▶ **Exercise directions**: Work out how many lines of the listing below mention the word "vector", and give only that figure.

▶ **Listed records**:
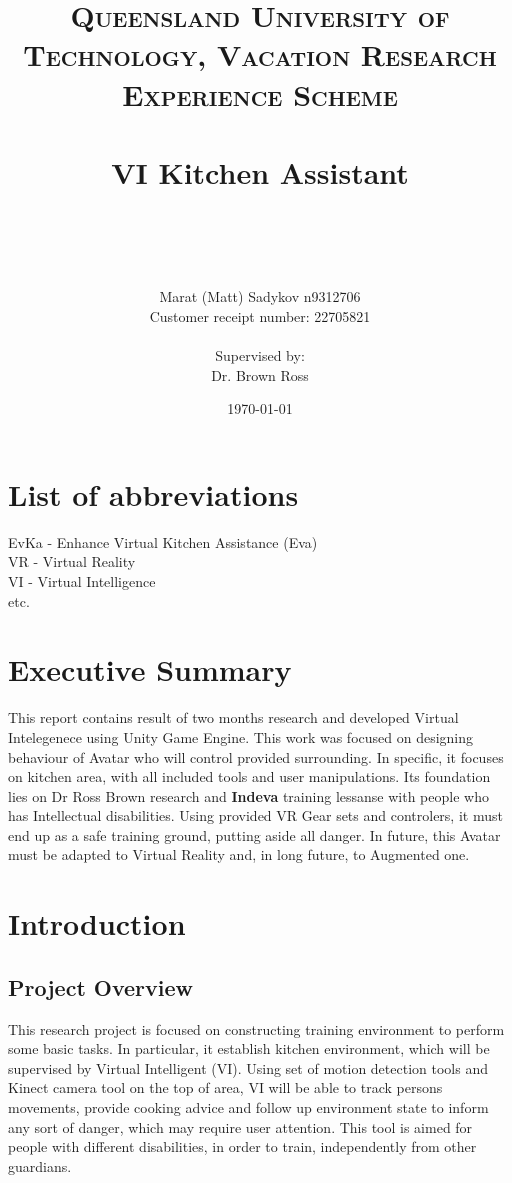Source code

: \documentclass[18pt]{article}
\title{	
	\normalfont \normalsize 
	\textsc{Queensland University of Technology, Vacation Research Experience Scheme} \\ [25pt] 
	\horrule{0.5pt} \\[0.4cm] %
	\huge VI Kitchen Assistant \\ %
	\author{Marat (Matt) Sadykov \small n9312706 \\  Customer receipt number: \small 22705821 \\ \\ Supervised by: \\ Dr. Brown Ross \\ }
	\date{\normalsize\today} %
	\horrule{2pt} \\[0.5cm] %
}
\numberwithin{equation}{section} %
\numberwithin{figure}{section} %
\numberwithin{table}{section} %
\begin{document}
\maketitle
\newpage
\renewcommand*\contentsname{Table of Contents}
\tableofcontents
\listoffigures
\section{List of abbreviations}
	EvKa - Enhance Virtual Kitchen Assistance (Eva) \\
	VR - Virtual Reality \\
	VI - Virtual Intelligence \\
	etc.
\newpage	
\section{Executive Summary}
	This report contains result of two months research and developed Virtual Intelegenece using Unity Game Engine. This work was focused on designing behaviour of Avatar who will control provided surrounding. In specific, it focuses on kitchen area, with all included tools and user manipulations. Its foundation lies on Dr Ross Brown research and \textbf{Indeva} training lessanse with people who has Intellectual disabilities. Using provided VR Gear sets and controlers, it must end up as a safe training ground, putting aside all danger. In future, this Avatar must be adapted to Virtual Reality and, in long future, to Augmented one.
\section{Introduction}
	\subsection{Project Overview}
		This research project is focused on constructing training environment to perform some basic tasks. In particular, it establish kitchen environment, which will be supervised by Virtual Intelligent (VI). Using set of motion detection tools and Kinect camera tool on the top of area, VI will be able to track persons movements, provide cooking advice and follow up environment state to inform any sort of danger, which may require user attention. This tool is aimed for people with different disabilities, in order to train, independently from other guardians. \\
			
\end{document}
...
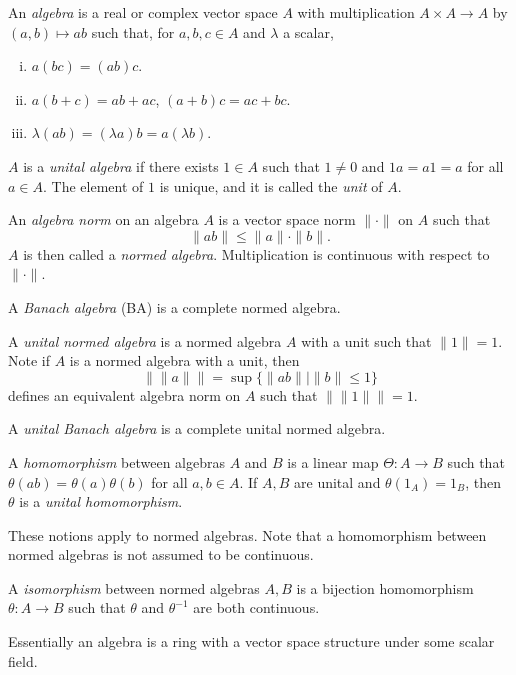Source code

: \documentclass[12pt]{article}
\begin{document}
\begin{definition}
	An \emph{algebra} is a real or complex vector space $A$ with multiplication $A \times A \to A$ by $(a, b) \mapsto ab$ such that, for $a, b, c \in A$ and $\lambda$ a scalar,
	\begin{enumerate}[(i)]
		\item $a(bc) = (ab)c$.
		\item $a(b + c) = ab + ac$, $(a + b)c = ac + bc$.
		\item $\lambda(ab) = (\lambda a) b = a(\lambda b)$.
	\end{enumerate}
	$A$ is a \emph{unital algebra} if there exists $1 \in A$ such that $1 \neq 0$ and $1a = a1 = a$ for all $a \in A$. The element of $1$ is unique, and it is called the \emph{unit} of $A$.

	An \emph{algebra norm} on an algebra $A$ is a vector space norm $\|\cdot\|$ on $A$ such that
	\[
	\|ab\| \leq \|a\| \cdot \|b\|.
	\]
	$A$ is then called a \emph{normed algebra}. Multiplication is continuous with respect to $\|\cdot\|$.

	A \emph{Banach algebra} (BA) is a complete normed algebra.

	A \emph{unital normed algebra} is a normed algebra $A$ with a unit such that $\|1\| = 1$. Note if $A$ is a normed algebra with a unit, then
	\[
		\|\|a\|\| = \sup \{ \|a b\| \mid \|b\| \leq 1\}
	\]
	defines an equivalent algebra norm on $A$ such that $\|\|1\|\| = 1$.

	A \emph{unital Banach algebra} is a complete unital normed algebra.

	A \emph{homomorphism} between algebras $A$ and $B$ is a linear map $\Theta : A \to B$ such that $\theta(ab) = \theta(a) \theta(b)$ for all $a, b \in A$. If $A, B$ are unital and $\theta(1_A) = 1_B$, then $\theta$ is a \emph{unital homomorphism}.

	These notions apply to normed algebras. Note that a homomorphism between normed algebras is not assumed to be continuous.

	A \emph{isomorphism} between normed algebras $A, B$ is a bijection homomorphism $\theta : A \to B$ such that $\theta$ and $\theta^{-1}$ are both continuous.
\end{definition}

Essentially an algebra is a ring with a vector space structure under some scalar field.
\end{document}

▶ **Reply to the task**: 3